In recent years, our Office of Research and Evaluation (ORE) established a Memorandum of Understanding (MOU) with NSF to formalize our efforts and foster interagency activities and cofunding of proposals in promising areas of research in the social, behavioral, and forensic sciences. Since then, NIJ and NSF have engaged in a number of collaborative workshops, events, and even cofunded proposals of interest. Specific projects include:

  • The Effects of Civil Protection Orders on Procedural Justice, System Efficacy, and Safety in Domestic Violence Cases (University of Delaware): Combines procedural justice theory and situated justice theory to examine the perception of women who have filed civil protection orders and their faith in the legal system and the effectiveness of the orders. See NSF.gov Award Abstract #1353671 to learn.
  • Crime and Community in a Changing Society, The National Neighborhood Crime Study 2 (Rutgers University and University of New Mexico): Explores the recursive relationship between crime and changing neighborhood conditions, especially racial and ethnic inequality.

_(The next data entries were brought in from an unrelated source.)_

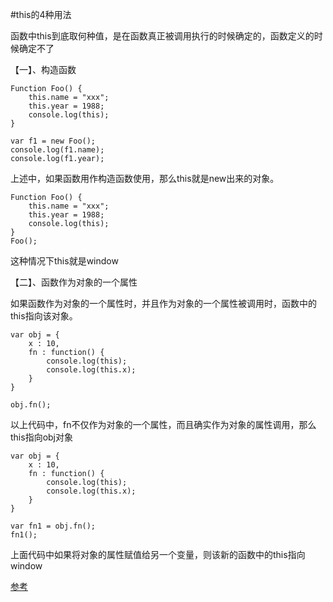 #this的4种用法

函数中this到底取何种值，是在函数真正被调用执行的时候确定的，函数定义的时候确定不了

【一】、构造函数

	Function Foo() {
		this.name = "xxx";
		this.year = 1988;
		console.log(this);
	}
	
	var f1 = new Foo();
	console.log(f1.name);
	console.log(f1.year);
	
上述中，如果函数用作构造函数使用，那么this就是new出来的对象。

	Function Foo() {
		this.name = "xxx";
		this.year = 1988;
		console.log(this);
	}
	Foo();
	
这种情况下this就是window

【二】、函数作为对象的一个属性

如果函数作为对象的一个属性时，并且作为对象的一个属性被调用时，函数中的this指向该对象。

	var obj = {
		x : 10,
		fn : function() {
			console.log(this);
			console.log(this.x);
		}
	}
	
	obj.fn();
	
以上代码中，fn不仅作为对象的一个属性，而且确实作为对象的属性调用，那么this指向obj对象
	
	var obj = {
		x : 10,
		fn : function() {
			console.log(this);
			console.log(this.x);
		}
	}
	
	var fn1 = obj.fn();
	fn1();
	
上面代码中如果将对象的属性赋值给另一个变量，则该新的函数中的this指向window


[参考](http://www.cnblogs.com/wangfupeng1988/p/3988422.html)
	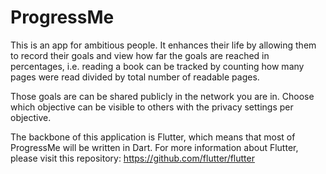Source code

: # ProgressMe
This is an app for ambitious people. It enhances their life by allowing them to record their goals and view how far the goals are reached in percentages, i.e. reading a book can be tracked by counting how many pages were read divided by total number of readable pages.

Those goals are can be shared publicly in the network you are in. Choose which objective can be visible to others with the privacy settings per objective.

The backbone of this application is Flutter, which means that most of ProgressMe will be written in Dart.
For more information about Flutter, please visit this repository:
https://github.com/flutter/flutter
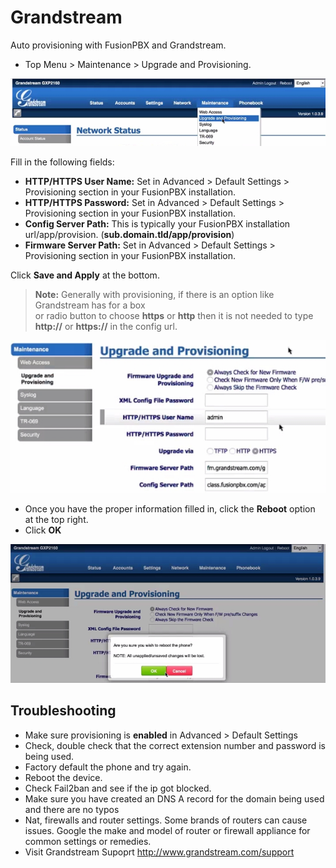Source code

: # Grandstream

Auto provisioning with FusionPBX and Grandstream.

-   Top Menu \> Maintenance \> Upgrade and Provisioning.

![image](../../_static/images/getting_started/fusionpbx_provision_auto_grandstream.jpg)

Fill in the following fields:

-   **HTTP/HTTPS User Name:** Set in Advanced \> Default Settings \>
    Provisioning section in your FusionPBX installation.
-   **HTTP/HTTPS Password:** Set in Advanced \> Default Settings \>
    Provisioning section in your FusionPBX installation.
-   **Config Server Path:** This is typically your FusionPBX
    installation url/app/provision. (**sub.domain.tld/app/provision**)
-   **Firmware Server Path:** Set in Advanced \> Default Settings \>
    Provisioning section in your FusionPBX installation.

 Click **Save and Apply** at the bottom. 
 
> **Note:** Generally with provisioning, if there is an option like Grandstream has for a box   
> or radio button to choose **https** or **http** then it is not needed to type **http://** or **https://** in the config url.

![image](../../_static/images/getting_started/fusionpbx_provision_auto_grandstream2.jpg)

-   Once you have the proper information filled in, click the **Reboot**
    option at the top right.
-   Click **OK**

![image](../../_static/images/getting_started/fusionpbx_provision_auto_grandstream1.jpg)

## Troubleshooting

-   Make sure provisioning is **enabled** in Advanced \> Default
    Settings
-   Check, double check that the correct extension number and password
    is being used.
-   Factory default the phone and try again.
-   Reboot the device.
-   Check Fail2ban and see if the ip got blocked.
-   Make sure you have created an DNS A record for the domain being used
    and there are no typos
-   Nat, firewalls and router settings. Some brands of routers can cause
    issues. Google the make and model of router or firewall appliance
    for common settings or remedies.
-   Visit Grandstream Supoprt <http://www.grandstream.com/support>
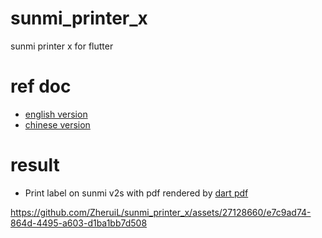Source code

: # sunmi_printer_x

sunmi printer x for flutter

# ref doc
- [english version](https://developer.sunmi.com/docs/en-US/xeghjk491/maceghjk502)
- [chinese version](https://developer.sunmi.com/docs/zh-CN/xeghjk491/mameghjk546)

# result

- Print label on sunmi v2s with pdf rendered by [dart pdf](https://github.com/DavBfr/dart_pdf)


https://github.com/ZheruiL/sunmi_printer_x/assets/27128660/e7c9ad74-864d-4495-a603-d1ba1bb7d508

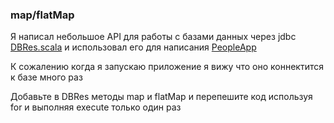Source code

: ### map/flatMap

Я написал небольшое API для работы с базами данных через jdbc
 [DBRes.scala](src/main/scala/fintech/homework08/DBRes.scala)
и использовал его для написания [PeopleApp](src/main/scala/fintech/homework08/PeopleApp.scala)

К сожалению когда я запускаю приложение я вижу что оно коннектится к базе много раз

Добавьте в DBRes методы map и flatMap и перепешите код используя for
и выполняя execute только один раз
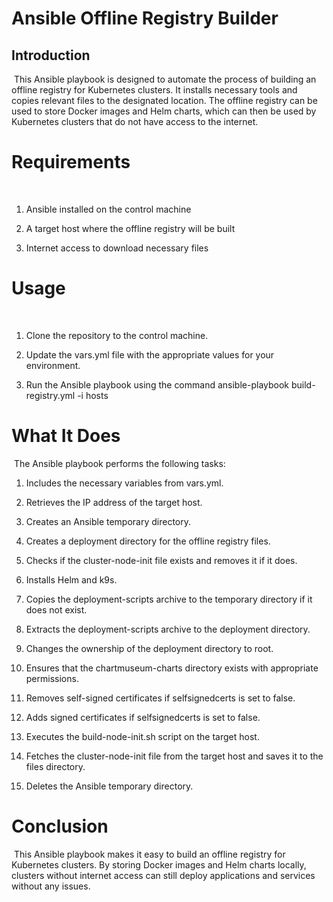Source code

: # Ansible Offline Registry Builder
## Introduction
​
This Ansible playbook is designed to automate the process of building an offline registry for Kubernetes clusters. It installs necessary tools and copies relevant files to the designated location. The offline registry can be used to store Docker images and Helm charts, which can then be used by Kubernetes clusters that do not have access to the internet.
​
# Requirements
​
   1. Ansible installed on the control machine
  
   2. A target host where the offline registry will be built
  
   3. Internet access to download necessary files
​
# Usage
​
   1. Clone the repository to the control machine.
  
   2. Update the vars.yml file with the appropriate values for your environment.
  
   3. Run the Ansible playbook using the command ansible-playbook build-registry.yml -i hosts
​
# What It Does
​
The Ansible playbook performs the following tasks:
​
   1. Includes the necessary variables from vars.yml.
   
   2.   Retrieves the IP address of the target host.
   
   3.   Creates an Ansible temporary directory.
   
   4.   Creates a deployment directory for the offline registry files.
   
   5.  Checks if the cluster-node-init file exists and removes it if it does.
   
   6.  Installs Helm and k9s.
   
   7.    Copies the deployment-scripts archive to the temporary directory if it does not exist.
   
   8.  Extracts the deployment-scripts archive to the deployment directory.
   
   9.   Changes the ownership of the deployment directory to root.
  
  10.  Ensures that the chartmuseum-charts directory exists with appropriate permissions.
  
  11.    Removes self-signed certificates if selfsignedcerts is set to false.
  
  12.   Adds signed certificates if selfsignedcerts is set to false.
  
  13.    Executes the build-node-init.sh script on the target host.
  
  14.    Fetches the cluster-node-init file from the target host and saves it to the files directory.
  
  15.   Deletes the Ansible temporary directory.
​
# Conclusion
​
This Ansible playbook makes it easy to build an offline registry for Kubernetes clusters. By storing Docker images and Helm charts locally, clusters without internet access can still deploy applications and services without any issues.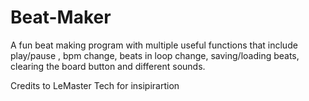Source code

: # Beat-Maker
A fun beat making program with multiple useful functions that include play/pause , bpm change, beats in loop change, saving/loading beats, clearing the board button and different sounds. 






Credits to LeMaster Tech for insipirartion
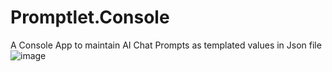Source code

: # Promptlet.Console
A Console App to maintain AI Chat Prompts as templated values in Json file
![image](https://github.com/riddles-in-the-dark/Promptlet.Console/assets/46969107/e845df3d-2bdf-4a01-8a88-7c4bcd7e13ea)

See NSF.gov Award Abstract #1357207 to learn more.
  • Analysis of the Implementation and Effectiveness of Three Strikes Sentencing Reform (Santa Clara University): Investigates how court officials are implementing reforms to the three strikes law and the effectiveness of these changes at reducing prison populations and sentencing disparities. See NSF.gov Award Abstract #1354490 to learn more.
  • DNA Examiners: Judgment and Influence (Northwestern University): Investigates the contextual clues, such as comments made by a police investigator, on decisions to and how to test forensic evidence; also examines mock jury results on use of forensic evidence.See NSF.gov Award Abstract #1356899 to learn more.
  • Understanding the Youth Engagement in the Plea Process: Predictors and Consequences(George Mason University and University of California-Irvine): Inquiry into the interactions of youth with defense counsel, prosecutor, and judges during plea process. See NSF.gov Award Abstract #1603944 to learn more.
  • Adolescent and Adult Lives of Children of Parents Returning From Prison (American Bar Foundation): Investigating the impact of parents’ re-entry on their children, with particular attention paid to education attainment and transitions to work and adulthood. See NSF.gov Award Abstract #1535563 to learn more.

Basic research in a wide array of disciplines can improve public safety outcomes, so in addition to this MOU, which is based around our social and behavioral science agenda, our other NIJ science offices — the Office of Science and Technology (OST) and the Office of Forensic and Investigative Sciences (OIFS) — have longstanding working relationships with NSF. For example, OST and NSF have partnered in the areas of computer and network systems and computer and information science and engineering. Notably, NIJ participates in the Networking and Information Technology Research and Development (NITRD) subcommittee of the National Science and Technology Council with NSF, which hosts NITRD.

Moreover, OIFS and NSF have cofunded efforts related to the development of the Forensic Resource/Reference on Genetics knowledge base, as well as projects to establish Industry/University Cooperative Research Centers in areas relevant to the forensic sciences. Learn more about this program (pdf, 3 pages).

I am pleased to announce that NIJ and NSF are embarking on a new effort to further solidify this relationship. Starting this fall, we will launch a joint initiative that solicits crime and justice research of shared interest to both agencies. NIJ and NSF will jointly review applications, and the most competitive and relevant scientific research proposals will be selected for funding — pending available funds. The collaboration is intended to be open year-round, with at least two closing periods per year for reviewing submissions. Interested applicants should review the interests and priorities of both agencies, and upon release of the opportunity, submit questions to the listed point of contact. Sign up to receive an email when this opportunity (and any other NIJ funding opportunity) is announced.

NIJ and NSF hope that this joint initiative further bridges the gap between basic science and our applied social, behavioral, forensic, and technological sciences.